— Instructions for the task —
Set down the lines of the data exactly, starting at the first and stopping after the line containing "- **Full-Stack Development**: C++, Python".

— Dataset content —
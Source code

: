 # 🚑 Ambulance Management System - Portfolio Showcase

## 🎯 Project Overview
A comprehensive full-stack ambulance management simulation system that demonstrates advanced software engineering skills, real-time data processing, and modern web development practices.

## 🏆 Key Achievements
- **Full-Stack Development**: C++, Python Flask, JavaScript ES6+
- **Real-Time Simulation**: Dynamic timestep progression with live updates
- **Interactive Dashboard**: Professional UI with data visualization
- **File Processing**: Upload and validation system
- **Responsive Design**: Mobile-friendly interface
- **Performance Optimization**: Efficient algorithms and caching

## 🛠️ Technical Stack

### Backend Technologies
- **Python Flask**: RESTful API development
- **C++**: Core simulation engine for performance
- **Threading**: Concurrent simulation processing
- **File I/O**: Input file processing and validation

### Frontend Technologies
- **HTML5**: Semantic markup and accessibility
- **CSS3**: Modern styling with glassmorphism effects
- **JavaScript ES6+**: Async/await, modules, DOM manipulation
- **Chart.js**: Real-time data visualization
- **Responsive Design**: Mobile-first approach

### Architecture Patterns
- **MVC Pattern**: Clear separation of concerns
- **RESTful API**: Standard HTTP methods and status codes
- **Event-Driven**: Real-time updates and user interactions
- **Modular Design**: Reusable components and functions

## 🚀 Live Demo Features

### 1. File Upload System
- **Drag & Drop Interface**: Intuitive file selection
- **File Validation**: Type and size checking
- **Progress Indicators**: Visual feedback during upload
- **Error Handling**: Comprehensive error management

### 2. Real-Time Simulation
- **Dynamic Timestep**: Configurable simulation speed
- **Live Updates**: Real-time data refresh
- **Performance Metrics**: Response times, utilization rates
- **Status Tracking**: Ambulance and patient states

— Finished task —
Source code

: # 🚑 Ambulance Management System - Portfolio Showcase

## 🎯 Project Overview
A comprehensive full-stack ambulance management simulation system that demonstrates advanced software engineering skills, real-time data processing, and modern web development practices.

## 🏆 Key Achievements
- **Full-Stack Development**: C++, Python Flask, JavaScript ES6+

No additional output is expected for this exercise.